▶ WHAT IS NEEDED
Looking at the entries, say how many lines contain the string "clearByPattern". Offer nothing besides the number.

(Collected data)
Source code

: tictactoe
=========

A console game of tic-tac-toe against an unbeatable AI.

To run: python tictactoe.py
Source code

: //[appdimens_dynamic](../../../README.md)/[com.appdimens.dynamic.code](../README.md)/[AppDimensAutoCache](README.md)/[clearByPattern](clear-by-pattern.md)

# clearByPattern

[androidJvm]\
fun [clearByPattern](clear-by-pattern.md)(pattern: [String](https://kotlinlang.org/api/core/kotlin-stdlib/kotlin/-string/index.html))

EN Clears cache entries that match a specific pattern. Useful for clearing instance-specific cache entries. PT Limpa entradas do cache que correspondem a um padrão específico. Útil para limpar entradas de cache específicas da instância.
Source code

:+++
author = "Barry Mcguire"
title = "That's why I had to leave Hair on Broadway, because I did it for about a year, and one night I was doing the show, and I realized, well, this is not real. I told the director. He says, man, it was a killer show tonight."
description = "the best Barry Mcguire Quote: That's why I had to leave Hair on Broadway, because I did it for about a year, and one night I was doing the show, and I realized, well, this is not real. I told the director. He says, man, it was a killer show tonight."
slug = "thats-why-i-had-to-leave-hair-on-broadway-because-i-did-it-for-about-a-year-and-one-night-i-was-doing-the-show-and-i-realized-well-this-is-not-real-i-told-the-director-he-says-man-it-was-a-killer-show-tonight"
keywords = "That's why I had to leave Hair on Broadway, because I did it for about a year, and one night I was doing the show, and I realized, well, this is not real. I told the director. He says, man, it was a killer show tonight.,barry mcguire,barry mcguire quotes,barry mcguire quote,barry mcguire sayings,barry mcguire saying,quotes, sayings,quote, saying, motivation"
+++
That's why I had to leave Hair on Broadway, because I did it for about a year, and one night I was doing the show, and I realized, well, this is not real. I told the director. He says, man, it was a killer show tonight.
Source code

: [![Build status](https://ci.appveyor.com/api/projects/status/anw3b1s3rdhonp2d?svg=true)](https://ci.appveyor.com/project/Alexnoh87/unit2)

▶ SOLUTION FOR THIS EXERCISE
3